- Wednesday, August 28, 2013

Catsimatidis stands out in forswearing exhibitionism

I know. I know. This puts me out of sync with The New York Times and even the infallible New York Post, but if I were a citizen of New York and not just a monthly visitor, I would be voting for John Catsimatidis, the jolly and jowly rumpled candidate whose name appears on both the Republican and Liberal lines. How he managed this I do not know. Maybe he is a liberal of the old school, one of those who were not squeamish about being American and still believed in the country and the free-market system. Mr. Catsimatidis certainly does. He dropped out of college and became a billionaire. In so doing, he benefited New York City with jobs, food and philanthropy. While the rest of the fantasticos running for high office in the Big Apple have enriched themselves for the most part from the public trough, Mr. Catsimatidis has enriched himself and the city the old-fashioned way — through free enterprise and by paying taxes.

The others in the race for mayor are for the most part figures from a cheap novelist’s fevered imagination. Foremost among them is Anthony D. Weiner, a man who left Congress after he was revealed to be an exhibitionist. He went into some kind of therapy, declared for mayor and then exposed himself again and again. He is still running and presumably still in therapy. Then there is Eliot Spitzer, the heir to a vast fortune who had to leave his position as the governor of New York because he was caught paying for high-class prostitutes from his bank account. He is running for comptroller and is frankly self-destructive. If he wins, it will be a close thing whether he destroys himself again before he destroys the business climate of New York. Democrats and Republicans fear him and both are right to do so.
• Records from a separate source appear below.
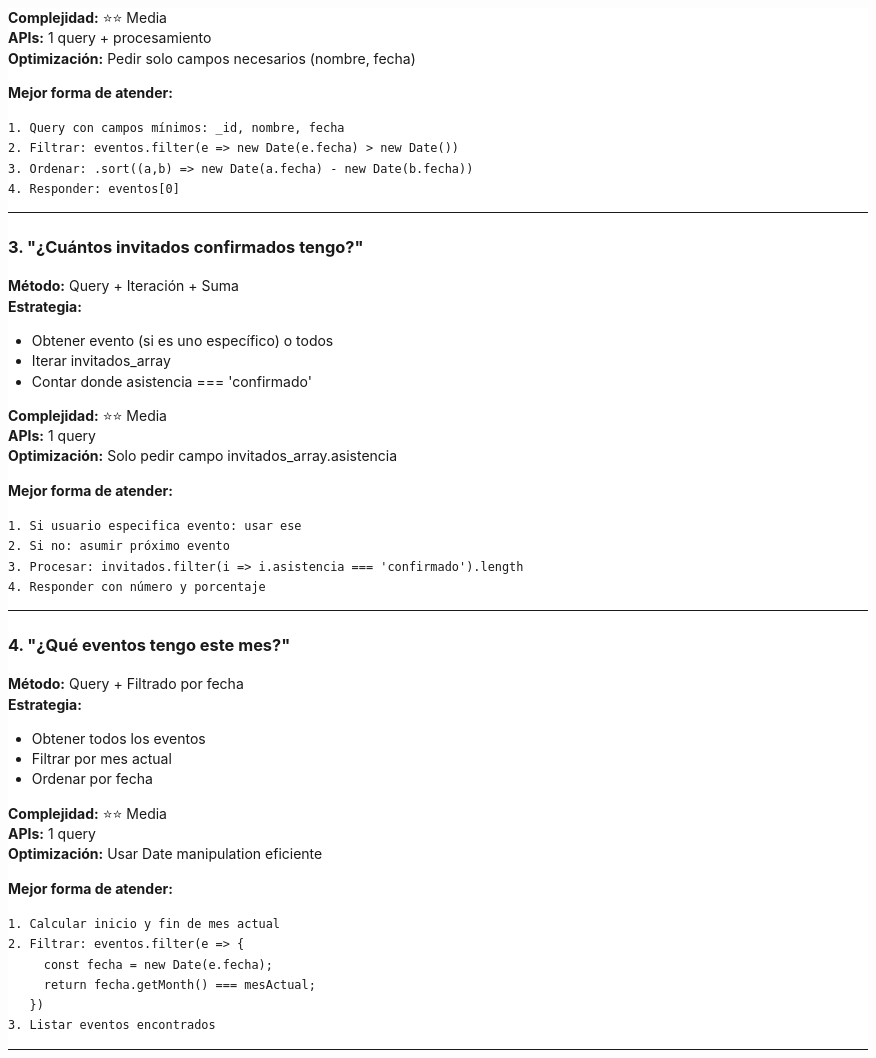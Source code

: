 **Complejidad:** ⭐⭐ Media  
**APIs:** 1 query + procesamiento  
**Optimización:** Pedir solo campos necesarios (nombre, fecha)

**Mejor forma de atender:**
```
1. Query con campos mínimos: _id, nombre, fecha
2. Filtrar: eventos.filter(e => new Date(e.fecha) > new Date())
3. Ordenar: .sort((a,b) => new Date(a.fecha) - new Date(b.fecha))
4. Responder: eventos[0]
```

---

### **3. "¿Cuántos invitados confirmados tengo?"**

**Método:** Query + Iteración + Suma  
**Estrategia:**
- Obtener evento (si es uno específico) o todos
- Iterar invitados_array
- Contar donde asistencia === 'confirmado'

**Complejidad:** ⭐⭐ Media  
**APIs:** 1 query  
**Optimización:** Solo pedir campo invitados_array.asistencia

**Mejor forma de atender:**
```
1. Si usuario especifica evento: usar ese
2. Si no: asumir próximo evento
3. Procesar: invitados.filter(i => i.asistencia === 'confirmado').length
4. Responder con número y porcentaje
```

---

### **4. "¿Qué eventos tengo este mes?"**

**Método:** Query + Filtrado por fecha  
**Estrategia:**
- Obtener todos los eventos
- Filtrar por mes actual
- Ordenar por fecha

**Complejidad:** ⭐⭐ Media  
**APIs:** 1 query  
**Optimización:** Usar Date manipulation eficiente

**Mejor forma de atender:**
```
1. Calcular inicio y fin de mes actual
2. Filtrar: eventos.filter(e => {
     const fecha = new Date(e.fecha);
     return fecha.getMonth() === mesActual;
   })
3. Listar eventos encontrados
```

---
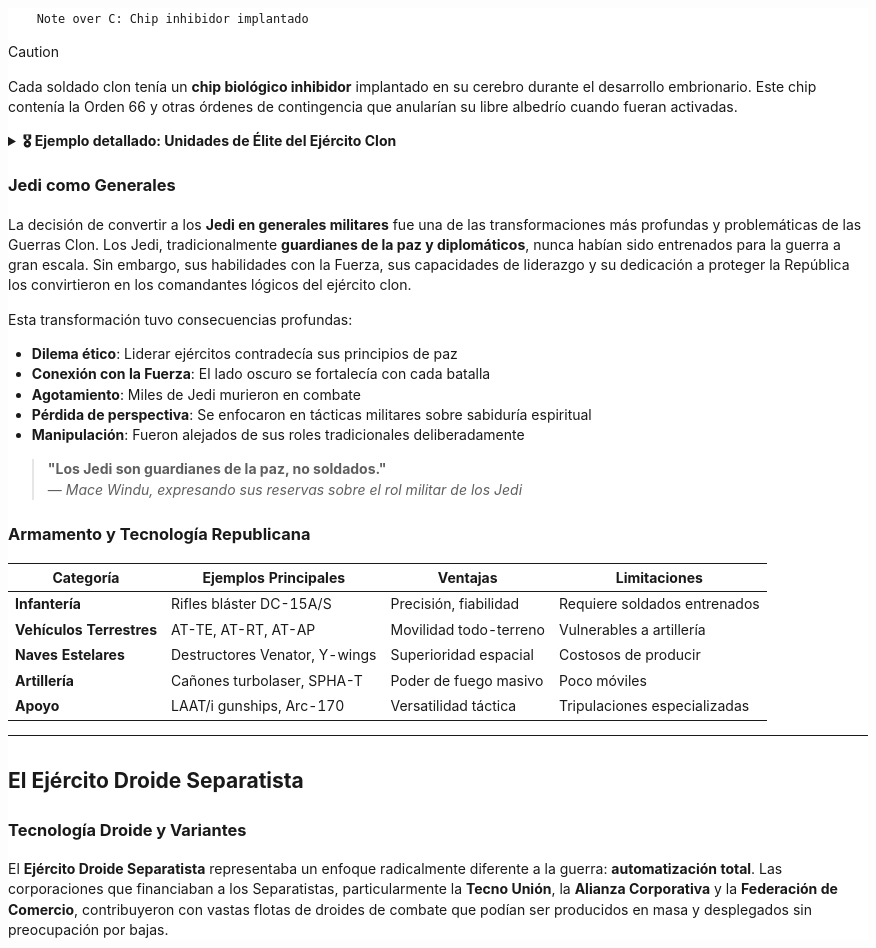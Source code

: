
 ```mermaid
    Note over C: Chip inhibidor implantado
```

> [!CAUTION]
> Cada soldado clon tenía un **chip biológico inhibidor** implantado en su cerebro durante el desarrollo embrionario. Este chip contenía la Orden 66 y otras órdenes de contingencia que anularían su libre albedrío cuando fueran activadas.

<details><summary><strong>🎖️ Ejemplo detallado: Unidades de Élite del Ejército Clon</strong></summary></details>

### Jedi como Generales

La decisión de convertir a los **Jedi en generales militares** fue una de las transformaciones más profundas y problemáticas de las Guerras Clon. Los Jedi, tradicionalmente **guardianes de la paz y diplomáticos**, nunca habían sido entrenados para la guerra a gran escala. Sin embargo, sus habilidades con la Fuerza, sus capacidades de liderazgo y su dedicación a proteger la República los convirtieron en los comandantes lógicos del ejército clon.

Esta transformación tuvo consecuencias profundas:

- **Dilema ético**: Liderar ejércitos contradecía sus principios de paz
- **Conexión con la Fuerza**: El lado oscuro se fortalecía con cada batalla
- **Agotamiento**: Miles de Jedi murieron en combate
- **Pérdida de perspectiva**: Se enfocaron en tácticas militares sobre sabiduría espiritual
- **Manipulación**: Fueron alejados de sus roles tradicionales deliberadamente

> **"Los Jedi son guardianes de la paz, no soldados."**  
> — *Mace Windu, expresando sus reservas sobre el rol militar de los Jedi*

### Armamento y Tecnología Republicana

| **Categoría** | **Ejemplos Principales** | **Ventajas** | **Limitaciones** |
|--------------|------------------------|--------------|------------------|
| **Infantería** | Rifles bláster DC-15A/S | Precisión, fiabilidad | Requiere soldados entrenados |
| **Vehículos Terrestres** | AT-TE, AT-RT, AT-AP | Movilidad todo-terreno | Vulnerables a artillería |
| **Naves Estelares** | Destructores Venator, Y-wings | Superioridad espacial | Costosos de producir |
| **Artillería** | Cañones turbolaser, SPHA-T | Poder de fuego masivo | Poco móviles |
| **Apoyo** | LAAT/i gunships, Arc-170 | Versatilidad táctica | Tripulaciones especializadas |

---

## El Ejército Droide Separatista

### Tecnología Droide y Variantes

El **Ejército Droide Separatista** representaba un enfoque radicalmente diferente a la guerra: **automatización total**. Las corporaciones que financiaban a los Separatistas, particularmente la **Tecno Unión**, la **Alianza Corporativa** y la **Federación de Comercio**, contribuyeron con vastas flotas de droides de combate que podían ser producidos en masa y desplegados sin preocupación por bajas.
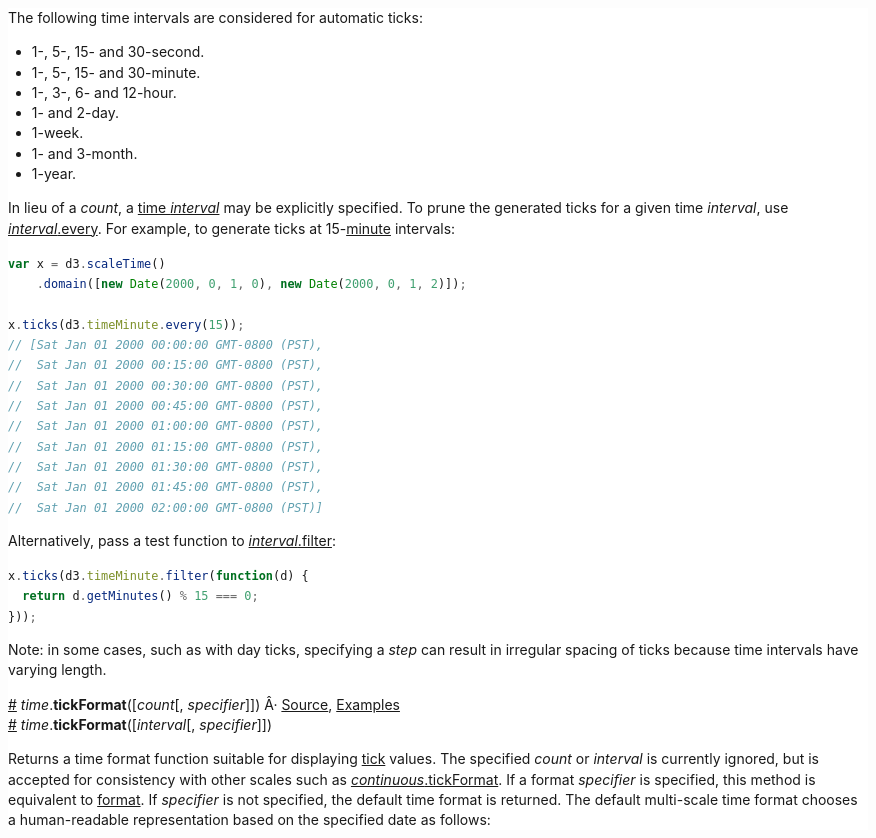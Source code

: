The following time intervals are considered for automatic ticks:

* 1-, 5-, 15- and 30-second.
* 1-, 5-, 15- and 30-minute.
* 1-, 3-, 6- and 12-hour.
* 1- and 2-day.
* 1-week.
* 1- and 3-month.
* 1-year.

In lieu of a *count*, a [time *interval*](https://github.com/d3/d3-time/blob/master/README.md#intervals) may be explicitly specified. To prune the generated ticks for a given time *interval*, use [*interval*.every](https://github.com/d3/d3-time/blob/master/README.md#interval_every). For example, to generate ticks at 15-[minute](https://github.com/d3/d3-time/blob/master/README.md#minute) intervals:

```js
var x = d3.scaleTime()
    .domain([new Date(2000, 0, 1, 0), new Date(2000, 0, 1, 2)]);

x.ticks(d3.timeMinute.every(15));
// [Sat Jan 01 2000 00:00:00 GMT-0800 (PST),
//  Sat Jan 01 2000 00:15:00 GMT-0800 (PST),
//  Sat Jan 01 2000 00:30:00 GMT-0800 (PST),
//  Sat Jan 01 2000 00:45:00 GMT-0800 (PST),
//  Sat Jan 01 2000 01:00:00 GMT-0800 (PST),
//  Sat Jan 01 2000 01:15:00 GMT-0800 (PST),
//  Sat Jan 01 2000 01:30:00 GMT-0800 (PST),
//  Sat Jan 01 2000 01:45:00 GMT-0800 (PST),
//  Sat Jan 01 2000 02:00:00 GMT-0800 (PST)]
```

Alternatively, pass a test function to [*interval*.filter](https://github.com/d3/d3-time/blob/master/README.md#interval_filter):

```js
x.ticks(d3.timeMinute.filter(function(d) {
  return d.getMinutes() % 15 === 0;
}));
```

Note: in some cases, such as with day ticks, specifying a *step* can result in irregular spacing of ticks because time intervals have varying length.

<a name="time_tickFormat" href="#time_tickFormat">#</a> <i>time</i>.<b>tickFormat</b>([<i>count</i>[, <i>specifier</i>]]) Â· [Source](https://github.com/d3/d3-scale/blob/master/src/time.js), [Examples](https://observablehq.com/@d3/scale-ticks)
<br><a href="#time_tickFormat">#</a> <i>time</i>.<b>tickFormat</b>([<i>interval</i>[, <i>specifier</i>]])

Returns a time format function suitable for displaying [tick](#time_ticks) values. The specified *count* or *interval* is currently ignored, but is accepted for consistency with other scales such as [*continuous*.tickFormat](#continuous_tickFormat). If a format *specifier* is specified, this method is equivalent to [format](https://github.com/d3/d3-time-format/blob/master/README.md#format). If *specifier* is not specified, the default time format is returned. The default multi-scale time format chooses a human-readable representation based on the specified date as follows:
On the other hand, there is Mr. Catsimatidis, who every New Yorker would relish as a neighbor and who many New Yorkers actually have for a neighbor. At least they have someone who is a facsimile of Mr. Catsimatidis. He is as New York as you get. He dresses like New York, sounds like New York and started his business in New York, which is now the Red Apple Group of grocery stores that has extended into the fuel business, the aircraft-leasing business and other enterprises, making him rich (No. 132 on the Forbes list of wealthy Americans) and eager to give back in service to his city.

If you had told me 25 years ago that New York was on the verge of being what Mayor Michael R. Bloomberg recently boasted as “the safest city in America,” I would not have believed it. Yet it is. It began with the Republican Rudolph W. Giuliani and continued with the independent Mr. Bloomberg. Now New York is again America’s cultural capital and a tourist attraction of the first rank. It also is a city of quiet and clean neighborhoods. Still, it seems to me that the city is in danger of slipping back to 25 years ago, and it will not take long. Those of us blessed by memory can imagine squeegee hustlers, street thugs and more frightening desperados that are even now preparing to fall upon the law-abiding citizenry.

All the Democrats are talking about eliminating or paring back into extinction the stop-and-frisk law that has been so pivotal to a safe New York. They have made New York’s second-most successful mayor in recent memory, Mr. Bloomberg, into a highly controversial figure. Mr. Catsimatidis only finds Mr. Bloomberg controversial for some of his nanny-state gestures, such as his war on the 32-ounce bottle of pop. Mr. Catsimatidis would deal with this atrocity in the same way he would deal with other excesses — through education. As for stop-and-frisk, he favors it as he favors keeping the very fine chief of police who made stop-and-frisk public policy, Ray Kelly. Mr. Kelly is another success who, like Mr. Bloomberg, is now perceived by the New York left as a menace to humankind.

Something ominous is gathering strength in the Big Apple. It is the collective mentality of the left-wing ideologue. It has a party line on every issue. That party line has been whipped time and again by Mr. Giuliani’s and Mr. Bloomberg’s common-sense views. The only candidate with a proven record of achievement with similar common sense views is Mr. Catsimatidis. Moreover, he has the demeanor to run this particular big city with humor. He rolls with the punches and is capable of throwing a few punches himself. Then he smiles. Seeing him up against one of the professional politicians from the Democratic primary in a race for mayor would be a rare pleasure.

R. Emmett Tyrrell Jr. is founder and editor in chief of the American Spectator, and an adjunct scholar at the Hudson Institute.